Some people enter undecided, taking a semester or two to officially determine their major. And there are those who start off with one major they think is right for them...only to get a rude awakening that they couldn't be more wrong. This was also me.
I spent freshman year decided, knocking out core classes until I officially decided to enter a major I'd always considered. At the year's end, I officially applied to enter the Electronic Media and Film (EMF) major, to study audio production. I also took on a minor in Mass Communications.
Music has always been important to me. It's always played a major role in my life and helped through tough times. I had known since junior year of high school that I wanted to learn how to create music, to make something that could help others as it did me.
I began EMF classes in sophomore year. Everything was fine at first: I learned the technical terms, the history of the field, and got a vague idea of what I'd be doing. But come second semester, the easy classes changed.
I took the Audio I class, where we learned how to use the audio editing programs...and struggled my whole way through. I couldn't keep up with the teacher's pace, kept missing steps as I tried to catch up, and made dumb mistakes. I was very lucky that all the class projects were group projects, otherwise, I might've failed.
This semester, I took Audio II, the more intense version of Audio I. There was significantly more individual work, and I knew after two classes that I couldn't hack it at the EMF major.

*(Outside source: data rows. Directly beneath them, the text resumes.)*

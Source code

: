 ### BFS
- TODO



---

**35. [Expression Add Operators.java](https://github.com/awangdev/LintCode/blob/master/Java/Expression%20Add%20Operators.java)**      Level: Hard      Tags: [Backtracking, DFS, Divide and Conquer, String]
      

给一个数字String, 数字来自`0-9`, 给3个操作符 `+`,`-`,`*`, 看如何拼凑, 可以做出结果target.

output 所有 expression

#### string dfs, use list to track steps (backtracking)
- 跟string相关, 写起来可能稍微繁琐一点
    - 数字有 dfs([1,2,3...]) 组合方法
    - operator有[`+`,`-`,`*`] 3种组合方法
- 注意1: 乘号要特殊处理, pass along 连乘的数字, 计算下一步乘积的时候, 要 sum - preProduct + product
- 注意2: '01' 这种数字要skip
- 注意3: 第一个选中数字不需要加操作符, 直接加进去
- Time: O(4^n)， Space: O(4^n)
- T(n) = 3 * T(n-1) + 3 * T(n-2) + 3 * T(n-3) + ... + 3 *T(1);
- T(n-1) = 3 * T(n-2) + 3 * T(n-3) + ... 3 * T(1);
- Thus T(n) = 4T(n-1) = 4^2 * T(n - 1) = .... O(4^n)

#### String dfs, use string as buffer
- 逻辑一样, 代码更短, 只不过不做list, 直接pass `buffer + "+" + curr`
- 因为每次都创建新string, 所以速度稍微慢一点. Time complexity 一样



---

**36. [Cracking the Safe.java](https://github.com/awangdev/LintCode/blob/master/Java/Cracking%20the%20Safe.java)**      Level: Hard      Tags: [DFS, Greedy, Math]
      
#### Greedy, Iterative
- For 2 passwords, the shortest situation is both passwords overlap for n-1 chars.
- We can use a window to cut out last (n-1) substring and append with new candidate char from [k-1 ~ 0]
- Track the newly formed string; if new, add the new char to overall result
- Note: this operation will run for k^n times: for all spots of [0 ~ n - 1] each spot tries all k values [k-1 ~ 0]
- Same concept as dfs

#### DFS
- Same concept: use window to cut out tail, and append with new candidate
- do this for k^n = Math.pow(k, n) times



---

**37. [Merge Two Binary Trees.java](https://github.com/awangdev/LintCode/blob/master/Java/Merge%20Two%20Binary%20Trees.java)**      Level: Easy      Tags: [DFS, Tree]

Meanwhile, I had been taking Mass Communications classes for a year and found those classes more engaging and productive than my EMF ones. After a couple weeks of deliberation, I officially dropped all EMF courses and switched my major to Mass Communications.
Switching my major was one of the toughest things to do. For years, I had been laser-focused on entering the audio production field. It was something my mind had latched on to as a near-certain part of my future.
To learn I didn't have the abilities needed to even muddle through the training classes was core-shaking. I also was--well, am--so very ready to be done with college, and didn't like that switching my major in my junior year meant I'd have to stick around for an extra semester or two.
I had to keep reminding myself that it was for the best. By becoming a Mass Communications major, I could still enter the music industry--it would just be from a different angle. I already had a music blog, which was already a step in the right direction, and the classes I would now take could help me elevate my site through content and promotion.
To anyone else who feels unhappy in their major: you are not required to stay in it. You can pursue anything, at any point in time. Go for something that emphasizes your talents, that you enjoy doing. Don't subject yourself to the torture that is being in the wrong major. You'll just antagonize yourself with unnecessary stress over classwork you struggle to do. Put yourself and your happiness first.